> Task statement
Please reproduce all of the lines below, word for word and in full.

> Records for this exercise
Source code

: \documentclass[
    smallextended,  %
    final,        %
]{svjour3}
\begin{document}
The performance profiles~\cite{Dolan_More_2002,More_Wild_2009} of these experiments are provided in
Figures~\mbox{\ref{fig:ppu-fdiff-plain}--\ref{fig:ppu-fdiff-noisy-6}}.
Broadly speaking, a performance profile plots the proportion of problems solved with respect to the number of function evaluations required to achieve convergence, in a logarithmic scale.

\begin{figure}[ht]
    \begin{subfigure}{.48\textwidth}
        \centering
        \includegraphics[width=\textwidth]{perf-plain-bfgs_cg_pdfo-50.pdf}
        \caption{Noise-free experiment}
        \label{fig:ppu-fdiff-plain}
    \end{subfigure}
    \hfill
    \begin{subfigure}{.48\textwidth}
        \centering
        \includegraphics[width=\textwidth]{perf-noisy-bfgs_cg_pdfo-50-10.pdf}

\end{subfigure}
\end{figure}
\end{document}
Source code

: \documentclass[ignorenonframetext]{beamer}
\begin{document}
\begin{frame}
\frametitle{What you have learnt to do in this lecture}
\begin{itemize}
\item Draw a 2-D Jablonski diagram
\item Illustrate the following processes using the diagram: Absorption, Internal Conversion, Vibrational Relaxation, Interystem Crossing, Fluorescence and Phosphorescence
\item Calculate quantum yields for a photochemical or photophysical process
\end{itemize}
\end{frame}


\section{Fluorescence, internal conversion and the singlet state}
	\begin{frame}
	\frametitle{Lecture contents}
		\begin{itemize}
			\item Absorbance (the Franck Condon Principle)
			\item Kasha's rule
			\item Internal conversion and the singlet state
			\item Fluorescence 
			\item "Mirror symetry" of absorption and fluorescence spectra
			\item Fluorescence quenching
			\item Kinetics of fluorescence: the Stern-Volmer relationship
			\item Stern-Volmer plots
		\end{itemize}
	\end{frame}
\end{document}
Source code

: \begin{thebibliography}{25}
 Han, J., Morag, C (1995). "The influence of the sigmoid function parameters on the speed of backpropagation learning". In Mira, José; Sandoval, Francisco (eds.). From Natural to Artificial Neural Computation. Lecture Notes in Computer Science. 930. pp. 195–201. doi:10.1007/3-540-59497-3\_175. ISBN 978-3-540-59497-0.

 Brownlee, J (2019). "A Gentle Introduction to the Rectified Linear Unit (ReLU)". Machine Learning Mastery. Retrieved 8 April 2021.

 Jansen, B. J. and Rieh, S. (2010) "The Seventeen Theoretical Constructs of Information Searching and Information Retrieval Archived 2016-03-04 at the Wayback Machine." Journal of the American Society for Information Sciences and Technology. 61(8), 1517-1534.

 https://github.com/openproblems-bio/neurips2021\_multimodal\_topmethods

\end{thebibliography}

> Answer to the exercise
Source code

: \documentclass[
    smallextended,  %
    final,        %
]{svjour3}
\begin{document}
The performance profiles~\cite{Dolan_More_2002,More_Wild_2009} of these experiments are provided in
Figures~\mbox{\ref{fig:ppu-fdiff-plain}--\ref{fig:ppu-fdiff-noisy-6}}.
Broadly speaking, a performance profile plots the proportion of problems solved with respect to the number of function evaluations required to achieve convergence, in a logarithmic scale.

\begin{figure}[ht]
    \begin{subfigure}{.48\textwidth}
        \centering
        \includegraphics[width=\textwidth]{perf-plain-bfgs_cg_pdfo-50.pdf}
        \caption{Noise-free experiment}
        \label{fig:ppu-fdiff-plain}
    \end{subfigure}
    \hfill
    \begin{subfigure}{.48\textwidth}
        \centering
        \includegraphics[width=\textwidth]{perf-noisy-bfgs_cg_pdfo-50-10.pdf}

\end{subfigure}
\end{figure}
\end{document}
Source code

: \documentclass[ignorenonframetext]{beamer}
\begin{document}
\begin{frame}
\frametitle{What you have learnt to do in this lecture}
\begin{itemize}
\item Draw a 2-D Jablonski diagram
\item Illustrate the following processes using the diagram: Absorption, Internal Conversion, Vibrational Relaxation, Interystem Crossing, Fluorescence and Phosphorescence
\item Calculate quantum yields for a photochemical or photophysical process
\end{itemize}
\end{frame}


\section{Fluorescence, internal conversion and the singlet state}
	\begin{frame}
	\frametitle{Lecture contents}
		\begin{itemize}
			\item Absorbance (the Franck Condon Principle)
			\item Kasha's rule
			\item Internal conversion and the singlet state
			\item Fluorescence 
			\item "Mirror symetry" of absorption and fluorescence spectra
			\item Fluorescence quenching
			\item Kinetics of fluorescence: the Stern-Volmer relationship
			\item Stern-Volmer plots
		\end{itemize}
	\end{frame}
\end{document}
Source code

: \begin{thebibliography}{25}
 Han, J., Morag, C (1995). "The influence of the sigmoid function parameters on the speed of backpropagation learning". In Mira, José; Sandoval, Francisco (eds.). From Natural to Artificial Neural Computation. Lecture Notes in Computer Science. 930. pp. 195–201. doi:10.1007/3-540-59497-3\_175. ISBN 978-3-540-59497-0.

 Brownlee, J (2019). "A Gentle Introduction to the Rectified Linear Unit (ReLU)". Machine Learning Mastery. Retrieved 8 April 2021.

 Jansen, B. J. and Rieh, S. (2010) "The Seventeen Theoretical Constructs of Information Searching and Information Retrieval Archived 2016-03-04 at the Wayback Machine." Journal of the American Society for Information Sciences and Technology. 61(8), 1517-1534.

 https://github.com/openproblems-bio/neurips2021\_multimodal\_topmethods

\end{thebibliography}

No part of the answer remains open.